- **Task requirements**
Restate only the tail of the data below, starting at the line that contains "master thesis project." and including the last line, word for word.

[Plain-text document sources]
====================

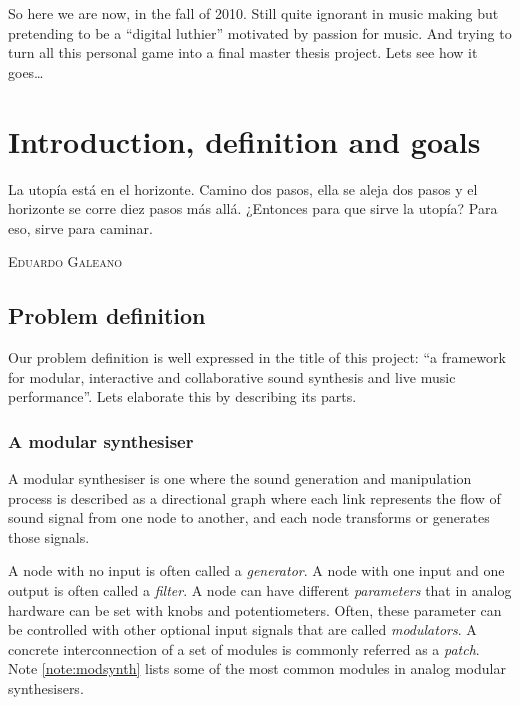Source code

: So here we are now, in the fall of 2010. Still quite ignorant in music
making but pretending to be a ``digital luthier'' motivated by passion
for music. And trying to turn all this personal game into a final
master thesis project. Lets see how it goes\ldots

\chapter{Introduction, definition and goals}

\epigraph{La utopía está en el horizonte. Camino dos pasos, ella se
  aleja dos pasos y el horizonte se corre diez pasos más
  allá. ¿Entonces para que sirve la utopía? Para eso, sirve para
  caminar.}{\textsc{Eduardo Galeano}}

\section{Problem definition}

Our problem definition is well expressed in the title of this project:
``a framework for modular, interactive and collaborative sound
synthesis and live music performance''. Lets elaborate this by
describing its parts.

\subsection{A modular synthesiser}
\label{sec:defmodular}
A modular synthesiser is one where the sound generation and
manipulation process is described as a directional graph where each
link represents the flow of sound signal from one node to another, and
each node transforms or generates those signals.

A node with no input is often called a \emph{generator}. A node with
one input and one output is often called a \emph{filter}. A node can
have different \emph{parameters} that in analog hardware can be set
with knobs and potentiometers. Often, these parameter can be
controlled with other optional input signals that are called
\emph{modulators}. A concrete interconnection of a set of modules is
commonly referred as a \emph{patch}. Note \ref{note:modsynth} lists
some of the most common modules in analog modular synthesisers.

====================

- **Task answer**
master thesis project. Lets see how it goes\ldots

\chapter{Introduction, definition and goals}

\epigraph{La utopía está en el horizonte. Camino dos pasos, ella se
  aleja dos pasos y el horizonte se corre diez pasos más
  allá. ¿Entonces para que sirve la utopía? Para eso, sirve para
  caminar.}{\textsc{Eduardo Galeano}}

\section{Problem definition}

Our problem definition is well expressed in the title of this project:
``a framework for modular, interactive and collaborative sound
synthesis and live music performance''. Lets elaborate this by
describing its parts.

\subsection{A modular synthesiser}
\label{sec:defmodular}
A modular synthesiser is one where the sound generation and
manipulation process is described as a directional graph where each
link represents the flow of sound signal from one node to another, and
each node transforms or generates those signals.

A node with no input is often called a \emph{generator}. A node with
one input and one output is often called a \emph{filter}. A node can
have different \emph{parameters} that in analog hardware can be set
with knobs and potentiometers. Often, these parameter can be
controlled with other optional input signals that are called
\emph{modulators}. A concrete interconnection of a set of modules is
commonly referred as a \emph{patch}. Note \ref{note:modsynth} lists
some of the most common modules in analog modular synthesisers.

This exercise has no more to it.